Build that ggplot! Here’s the original plot that we want to create (we’re only focusing on the data layer, geometric layer, and scales here):

It can be helpful to tackle one small(ish) thing at a time. Consider the following “stages”:

Create a stacked area chart (take a look back at lecture 2.3 slides for examples)
Figure out how to order the drought level groups in the same way as the USDM version (i.e. level D4 on the bottom, closet to the x-axis, and level D0 at the top) – Hint: explore the position argument
Update the colors so that they match the USDM version (use Colorpick Eyedropper to grab HEX codes from the original visualization) – Hint: use scale_fill_manual() to set your new colors
Adjust your x-axis “breaks” (i.e. the tick mark values that represent years) – Hint: check out scale_x_date() and scales::breaks_pretty()
Adjust your y-axis “breaks” (i.e. the tick mark value that represent percentage of affected area) – Hint: check out scale_y_continous() and scales::label_percent()
Remove the “padding” (i.e. space) between your area chart and the x- and y-axes – Hint: check out the expand argument in scale_x_date() and scale_y_continuous()
update the plot title

Iterate on this ggplot until it closely resembles the original USDM plot. Tip: begin with a complete theme, then use theme() to tweak plot elements from there.
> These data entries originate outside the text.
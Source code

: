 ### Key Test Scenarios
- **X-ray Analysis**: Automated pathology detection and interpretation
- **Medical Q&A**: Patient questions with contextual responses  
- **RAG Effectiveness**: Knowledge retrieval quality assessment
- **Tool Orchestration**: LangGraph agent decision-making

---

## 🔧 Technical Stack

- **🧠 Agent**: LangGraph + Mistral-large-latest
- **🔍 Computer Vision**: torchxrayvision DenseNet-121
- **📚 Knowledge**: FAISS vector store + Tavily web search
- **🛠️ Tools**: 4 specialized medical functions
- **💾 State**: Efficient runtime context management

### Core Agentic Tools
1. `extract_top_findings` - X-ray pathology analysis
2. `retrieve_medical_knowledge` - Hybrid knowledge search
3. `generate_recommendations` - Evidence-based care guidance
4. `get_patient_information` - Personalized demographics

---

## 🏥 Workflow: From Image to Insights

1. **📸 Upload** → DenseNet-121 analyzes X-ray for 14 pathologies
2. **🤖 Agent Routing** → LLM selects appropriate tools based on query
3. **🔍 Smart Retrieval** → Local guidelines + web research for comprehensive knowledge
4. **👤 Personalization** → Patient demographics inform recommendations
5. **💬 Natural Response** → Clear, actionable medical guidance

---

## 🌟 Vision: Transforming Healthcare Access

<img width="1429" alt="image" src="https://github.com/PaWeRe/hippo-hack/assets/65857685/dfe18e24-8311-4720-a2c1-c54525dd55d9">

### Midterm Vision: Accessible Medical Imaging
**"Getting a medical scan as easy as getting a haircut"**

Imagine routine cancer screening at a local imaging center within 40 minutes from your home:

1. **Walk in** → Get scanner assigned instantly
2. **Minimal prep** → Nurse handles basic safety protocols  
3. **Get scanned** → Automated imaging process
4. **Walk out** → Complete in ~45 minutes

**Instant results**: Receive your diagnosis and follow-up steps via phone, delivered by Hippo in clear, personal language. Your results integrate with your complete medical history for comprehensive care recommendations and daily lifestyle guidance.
Use the Zoom button to check out your plot as you iterate

Your plot will appear slightly different in the RStudio plot window vs. a zoom window vs. rendered in a Quarto doc – I recommend checking it out in the zoom window while you iterate.

Importantly, how you theme a data visualization depends on how you plan to package / present it. For example, your plot margin sizes may differ when you prepare a standalone plot vs. one that you plan to embed in a rendered Quarto doc. We’ll explore this idea more during week 4 discussion!